日浦先生:最近と昔では不妊症の対応は変わってきています。昔は男性不妊症に対しては漢方薬、ビタミン剤、ホルモン内服薬といった薬や、また精索静脈瘤があれば、その治療(手術)を行うことで精子の数を増やし動きをよくして自然妊娠へ導こうとしていました。確かに薬や手術で精子の数や動きはよくなるのですが、妊娠率が上がったとの報告は国内外を通じてないのです。

一方、婦人科は「男性の治療は効果があいまい」と言って、婦人科的治療として体外受精、顕微授精を進めてきました。精子が一匹でもいれば男性の治療は必要ないとまで言われる極端な婦人科の先生もいました。
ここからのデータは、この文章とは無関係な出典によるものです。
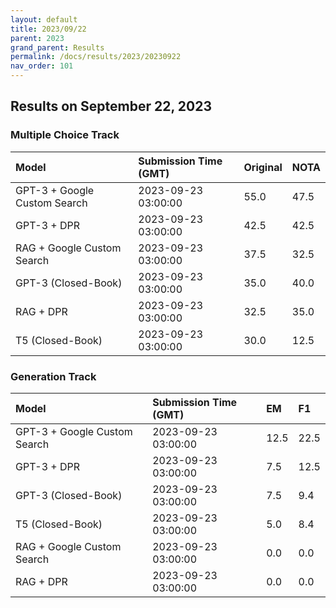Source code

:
 ```yaml
---
layout: default
title: 2023/09/22
parent: 2023
grand_parent: Results
permalink: /docs/results/2023/20230922
nav_order: 101
---
```


## Results on September 22, 2023

### Multiple Choice Track

| Model        | Submission Time (GMT) | Original | NOTA | 
|:-------------|:---------|:---------|:-----|
|GPT-3 + Google Custom Search|2023-09-23 03:00:00|55.0|47.5|
|GPT-3 + DPR|2023-09-23 03:00:00|42.5|42.5|
|RAG + Google Custom Search|2023-09-23 03:00:00|37.5|32.5|
|GPT-3 (Closed-Book)|2023-09-23 03:00:00|35.0|40.0|
|RAG + DPR|2023-09-23 03:00:00|32.5|35.0|
|T5 (Closed-Book)|2023-09-23 03:00:00|30.0|12.5|



### Generation Track

| Model        | Submission Time (GMT) | EM | F1 | 
|:-------------|:---------|:---------|:-----|
|GPT-3 + Google Custom Search|2023-09-23 03:00:00|12.5|22.5|
|GPT-3 + DPR|2023-09-23 03:00:00|7.5|12.5|
|GPT-3 (Closed-Book)|2023-09-23 03:00:00|7.5|9.4|
|T5 (Closed-Book)|2023-09-23 03:00:00|5.0|8.4|
|RAG + Google Custom Search|2023-09-23 03:00:00|0.0|0.0|
|RAG + DPR|2023-09-23 03:00:00|0.0|0.0|

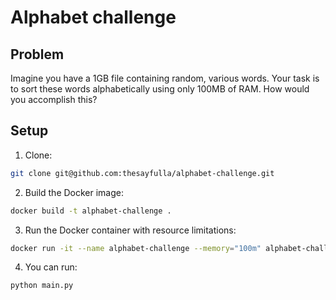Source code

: # Alphabet challenge

## Problem
Imagine you have a 1GB file containing random, various words. Your task is to sort these words alphabetically using only 100MB of RAM. How would you accomplish this?


## Setup
1. Clone:
```sh
git clone git@github.com:thesayfulla/alphabet-challenge.git
```

2. Build the Docker image:
```sh
docker build -t alphabet-challenge .
```

3. Run the Docker container with resource limitations:
```sh
docker run -it --name alphabet-challenge --memory="100m" alphabet-challenge /bin/bash
```

4. You can run:
```sh
python main.py
```
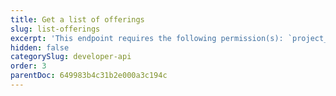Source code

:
 ```yaml
---
title: Get a list of offerings
slug: list-offerings
excerpt: 'This endpoint requires the following permission(s): `project_configuration:offerings:read`.'
hidden: false
categorySlug: developer-api
order: 3
parentDoc: 649983b4c31b2e000a3c194c
---
```

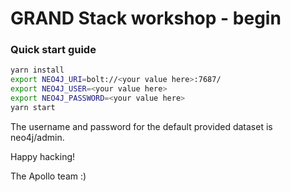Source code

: # GRAND Stack workshop - begin

<!-- This project was created with [Apollo Launchpad](https://launchpad.graphql.com)

You can see the original pad at [https://launchpad.graphql.com/3x984k8mv](https://launchpad.graphql.com/3x984k8mv) -->

### Quick start guide

```bash
yarn install
export NEO4J_URI=bolt://<your value here>:7687/
export NEO4J_USER=<your value here>
export NEO4J_PASSWORD=<your value here>
yarn start
```

The username and password for the default provided dataset is neo4j/admin.

Happy hacking!

The Apollo team :)
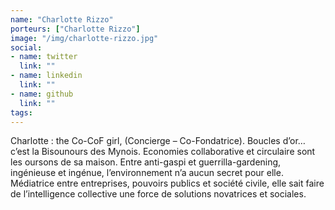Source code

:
 ```yaml
---
name: "Charlotte Rizzo"
porteurs: ["Charlotte Rizzo"]
image: "/img/charlotte-rizzo.jpg"
social:
- name: twitter
  link: ""
- name: linkedin
  link: ""
- name: github
  link: ""
tags: 
---
```

Charlotte : the Co-CoF girl, (Concierge – Co-Fondatrice). Boucles d’or… c’est la Bisounours des Mynois. Economies collaborative et circulaire sont les oursons de sa maison. Entre anti-gaspi et guerrilla-gardening, ingénieuse et ingénue, l’environnement n’a aucun secret pour elle. Médiatrice entre entreprises, pouvoirs publics et société civile, elle sait faire de l’intelligence collective une force de solutions novatrices et sociales.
今の話の中で男性の治療と女性の治療の意味合いが大きく異なることがわかると思います。男性の治療はご本人を治療して精子の状態を改善させて自然妊娠を目指していること。一方女性の治療はご本人の治療というより妊娠という結果のみを目指しているというところです。
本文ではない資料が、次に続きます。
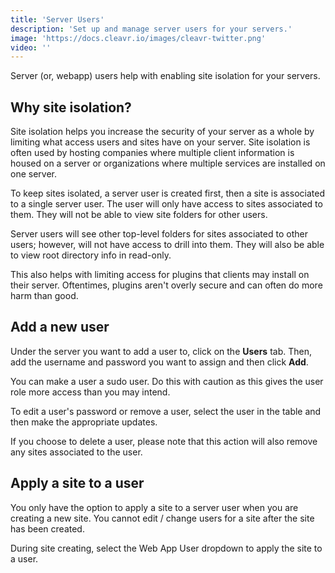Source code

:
 ```yaml
---
title: 'Server Users'
description: 'Set up and manage server users for your servers.'
image: 'https://docs.cleavr.io/images/cleavr-twitter.png'
video: ''
---
```


Server (or, webapp) users help with enabling site isolation for your servers. 

## Why site isolation? 

Site isolation helps you increase the security of your server as a whole by limiting what access users and sites have on 
your server. Site isolation is often used by hosting companies where multiple client information is housed on a server or 
organizations where multiple services are installed on one server.

To keep sites isolated, a server user is created first, then a site is associated to a single server user. The user will 
only have access to sites associated to them. They will not be able to view site folders for other users. 

<base-info>
Server users will see other top-level folders for sites associated to other users; however, will not have access to drill into them.
They will also be able to view root directory info in read-only. 
</base-info>

This also helps with limiting access for plugins that clients may install on their server. Oftentimes, plugins aren't 
overly secure and can often do more harm than good. 

## Add a new user
Under the server you want to add a user to, click on the **Users** tab. Then, add the username and password you want to 
assign and then click **Add**. 

<base-info>
You can make a user a sudo user. Do this with caution as this gives the user role more access than you may intend. 
</base-info>

To edit a user's password or remove a user, select the user in the table and then make the appropriate updates. 

<base-alert>
If you choose to delete a user, please note that this action will also remove any sites associated to the user. 
</base-alert>

## Apply a site to a user
You only have the option to apply a site to a server user when you are creating a new site. You cannot edit / change users 
for a site after the site has been created. 

During site creating, select the Web App User dropdown to apply the site to a user. 
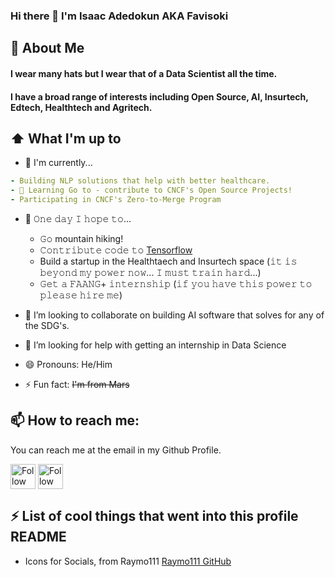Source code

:### Hi there 👋 I'm Isaac Adedokun AKA Favisoki

## :book:  About Me
#### I wear many hats but I wear that of a **Data Scientist** all the time.
#### I have a broad range of interests including Open Source, AI, Insurtech, Edtech, Healthtech and Agritech.

## ⬆ What I'm up to
- 🔨 I'm currently...
```yaml
- Building NLP solutions that help with better healthcare.
- 🌱 Learning Go to - contribute to CNCF's Open Source Projects!
- Participating in CNCF's Zero-to-Merge Program
```

- 🤞 𝙾𝚗𝚎 𝚍𝚊𝚢 𝙸 𝚑𝚘𝚙𝚎 𝚝𝚘...
	- 𝙶𝚘 mountain hiking!
	- 𝙲𝚘𝚗𝚝𝚛𝚒𝚋𝚞𝚝𝚎 𝚌𝚘𝚍𝚎 𝚝𝚘 [Tensorflow](https://github.com/google/tensorflow)
	- Build a startup in the Healthtaech and Insurtech space (𝚒𝚝 𝚒𝚜 𝚋𝚎𝚢𝚘𝚗𝚍 𝚖𝚢 𝚙𝚘𝚠𝚎𝚛 𝚗𝚘𝚠... 𝙸 𝚖𝚞𝚜𝚝 𝚝𝚛𝚊𝚒𝚗 𝚑𝚊𝚛𝚍...)
	- 𝙶𝚎𝚝 𝚊 𝙵𝙰𝙰𝙽𝙶+ 𝚒𝚗𝚝𝚎𝚛𝚗𝚜𝚑𝚒𝚙 (𝚒𝚏 𝚢𝚘𝚞 𝚑𝚊𝚟𝚎 𝚝𝚑𝚒𝚜 𝚙𝚘𝚠𝚎𝚛 𝚝𝚘 𝚙𝚕𝚎𝚊𝚜𝚎 𝚑𝚒𝚛𝚎 𝚖𝚎)

- 👯 I’m looking to collaborate on building AI software that solves for any of the SDG's.
- 🤔 I’m looking for help with getting an internship in Data Science
- 😄 Pronouns: He/Him
- ⚡ Fun fact: ~~I'm from Mars~~


## 📫 How to reach me:
You can reach me at the email in my Github Profile.

[<img src="https://raw.githubusercontent.com/Raymo111/Raymo111/master/socials/linkedin.png" height="40em" align="center" alt="Follow Isaac on LinkedIn" title="Follow Isaac on LinkedIn"/>](https://linkedin.com/in/isaac-adedokun-favour)
[<img src="https://raw.githubusercontent.com/Raymo111/Raymo111/master/socials/twitter.svg" height="40em" align="center" alt="Follow Isaac on Twitter" title="Follow Isaac on Twitter"/>](https://twitter.com/favisoku_adek)

## ⚡ List of cool things that went into this profile README
- Icons for Socials, from Raymo111 [Raymo111 GitHub](https://raw.githubusercontent.com/Raymo111/Raymo111/master/socials/) <!-- Thanks to @Raymo111's helpful comments in their profile README! -->


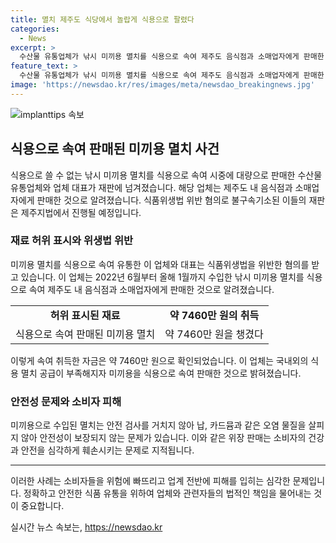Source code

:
 ```yaml
---
title: 멸치 제주도 식당에서 놀랍게 식용으로 팔렸다
categories:
  - News
excerpt: >
  수산물 유통업체가 낚시 미끼용 멸치를 식용으로 속여 제주도 음식점과 소매업자에게 판매한 혐의로 불구속기소됐다. 이 업체 대표 A씨는 식용 멸치 부족으로 미끼용을 판매한 것으로 드러났으며, 7460만 원을 챙긴 혐의를 받고 있다. 낚시용과 식용 멸치의 가격 차이는 크지 않지만, 낚시용 멸치는 안전 검사를 거치지 않아 오염 물질 문제가 있어 식품위생법 위반으로 재판을 받게 된다.
feature_text: >
  수산물 유통업체가 낚시 미끼용 멸치를 식용으로 속여 제주도 음식점과 소매업자에게 판매한 혐의로 불구속기소됐다. 이 업체 대표 A씨는 식용 멸치 부족으로 미끼용을 판매한 것으로 드러났으며, 7460만 원을 챙긴 혐의를 받고 있다. 낚시용과 식용 멸치의 가격 차이는 크지 않지만, 낚시용 멸치는 안전 검사를 거치지 않아 오염 물질 문제가 있어 식품위생법 위반으로 재판을 받게 된다.
image: 'https://newsdao.kr/res/images/meta/newsdao_breakingnews.jpg'
---
```


<p><img src="https://newsdao.kr/res/images/meta/newsdao_breakingnews.jpg" alt="implanttips 속보" /></p>

<h2 data-ke-size="size26">식용으로 속여 판매된 미끼용 멸치 사건</h2>

<p data-ke-size="size16">식용으로 쓸 수 없는 낚시 미끼용 멸치를 식용으로 속여 시중에 대량으로 판매한 수산물 유통업체와 업체 대표가 재판에 넘겨졌습니다. 해당 업체는 제주도 내 음식점과 소매업자에게 판매한 것으로 알려졌습니다. 식품위생법 위반 혐의로 불구속기소된 이들의 재판은 제주지법에서 진행될 예정입니다. </p>

<h3>재료 허위 표시와 위생법 위반</h3>

<p data-ke-size="size16">미끼용 멸치를 식용으로 속여 유통한 이 업체와 대표는 식품위생법을 위반한 혐의를 받고 있습니다. 이 업체는 2022년 6월부터 올해 1월까지 수입한 낚시 미끼용 멸치를 식용으로 속여 제주도 내 음식점과 소매업자에게 판매한 것으로 알려졌습니다. </p>

<table>
    <tr>
        <td style="text-align: center; height: 17px;"><b>허위 표시된 재료</b></td>
        <td style="text-align: center; height: 17px;"><b>약 7460만 원의 취득</b></td>
    </tr>
    <tr>
        <td style="text-align: center; height: 17px;">식용으로 속여 판매된 미끼용 멸치</td>
        <td style="text-align: center; height: 17px;">약 7460만 원을 챙겼다</td>
    </tr>
</table>

<p data-ke-size="size16">이렇게 속여 취득한 자금은 약 7460만 원으로 확인되었습니다. 이 업체는 국내외의 식용 멸치 공급이 부족해지자 미끼용을 식용으로 속여 판매한 것으로 밝혀졌습니다. </p>

<h3>안전성 문제와 소비자 피해</h3>

<p data-ke-size="size16">미끼용으로 수입된 멸치는 안전 검사를 거치지 않아 납, 카드뮴과 같은 오염 물질을 살피지 않아 안전성이 보장되지 않는 문제가 있습니다. 이와 같은 위장 판매는 소비자의 건강과 안전을 심각하게 훼손시키는 문제로 지적됩니다.</p>

<hr>

<p data-ke-size="size16">이러한 사례는 소비자들을 위험에 빠뜨리고 업계 전반에 피해를 입히는 심각한 문제입니다. 정확하고 안전한 식품 유통을 위하여 업체와 관련자들의 법적인 책임을 물어내는 것이 중요합니다. </p>
실시간 뉴스 속보는, <a href="https://newsdao.kr" rel="dofollow">https://newsdao.kr</a>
どちらが良いというわけではありませんが、男性側の治療は泌尿器科、女性側の治療は婦人科、とそれぞれ別々に治療されてきました。特に女性側の治療を受けているご夫婦で、男性側の治療を受けている方はほとんどいませんでした。

しかし最近、女性側の治療の体外受精や顕微授精も限界が見えてきました。みなさん体外受精や顕微授精を行えばすぐに妊娠すると思われている方が多いと思いますが、現実は厳しいもので何度も行わなければ妊娠に結びつかない、あるいは結果が出ず諦めるという方が多いんですね。

一方、男性側の治療も自然妊娠につながる画期的な治療は出てきていません。

男性女性どちらの治療も単独では頭打ちになっていましたが、最近、男性の薬物療法や精索静脈瘤の手術を行うことで精子の質が改善し、体外受精や顕微授精の妊娠率を上げるとの報告が出てきました。

このように男性女性両方の治療を行うことで妊娠率を上げることができるのです。誰もが自然妊娠を望んでいます。しかし体外受精や顕微授精というART(補助生殖医療)に頼らざるを得ない患者さんが多いのも事実です。その負担を女性側がすべて背負うのでなく、男性側の治療も行うことで、赤ちゃんという結果をもたらしてくれると考えています。

あと無精子症は十年前は諦められていましたが、精巣内精子採取術(TESE)により精子が採取できれば、顕微授精(ICSI)で妊娠ができるようになりました。